A pesquisa “online” é resultado de uma das maiores revoluções deste século XXI. Após destronar o império da rádio, em meados do século XX, a televisão nunca havia encontrado parceira que pudesse pôr um ponto final ao seu rcomputer-searcheinado até ao lançamento, em meados dos anos 80, da “World Wide Web”.

Esta nova ferramenta foi a primeira premonição de como seria o futuro da informação. Quebrando todas as regras e todos os limites, esta nova forma de contacto, instaurando uma verdadeira rede de comunicação, associou-se ao computador, o responsável pela abertura de uma nova era do conhecimento humano.

Para além da velocidade, da troca imediata e do contacto directo transfronteiriço, a “internet” trouxe a concretização de uma total conexão entre os diversos pontos do globo, com a navegação na rede sendo potenciada pelo aparecimento dos motores de busca.

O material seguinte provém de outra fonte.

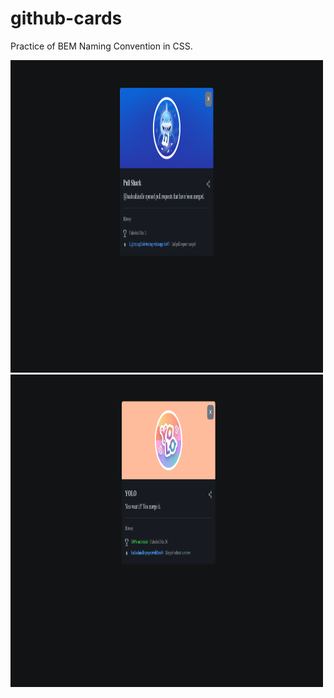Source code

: # github-cards

Practice of BEM Naming Convention in CSS.

<img src="./images/ps-shot.png" width="500" height="500"/>
<img src="./images/yolo-shot.png" width="500" height="500"/>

A pesquisa tornou-se possível em qualquer lugar e sobre qualquer assunto, e as enciclopédias morosas, dispendiosas e de difícil acesso foram rapidamente ultrapassadas pelas suas concorrentes virtuais.

Em Portugal, como eco da revolução que se deu no resto do mundo, a “internet” também modificou padrões e estilos de vida. No fundo, as suas ferramentas de pesquisa trouxeram a democratização da informação e do acesso a ela. Através de uma só janela e por intermédio de um “interface” hoje presente em praticamente todos os estratos da sociedade, qualquer pessoa passou a ter a possibilidade de realizar pesquisas, alargar fontes de informação e, por conseguinte, ter um acesso garantido que ultrapassa o facto de ter poder económico ou educacional.

Em geral, a importância da pesquisa prende-se com a aprendizagem pela ação. E, no caso da pesquisa “online”, a informação fica completamente disponível a todos os que por ela procurem. Em Portugal, este método alterou formas de ensinamento, de relacionamento interpessoal e técnicas educacionais. Mas, principalmente, trouxe a todos novas possibilidade de construção do conhecimento, pois a “internet” vai onde as bibliotecas não vão, onde as escolas não estão e onde o conhecimento não chega.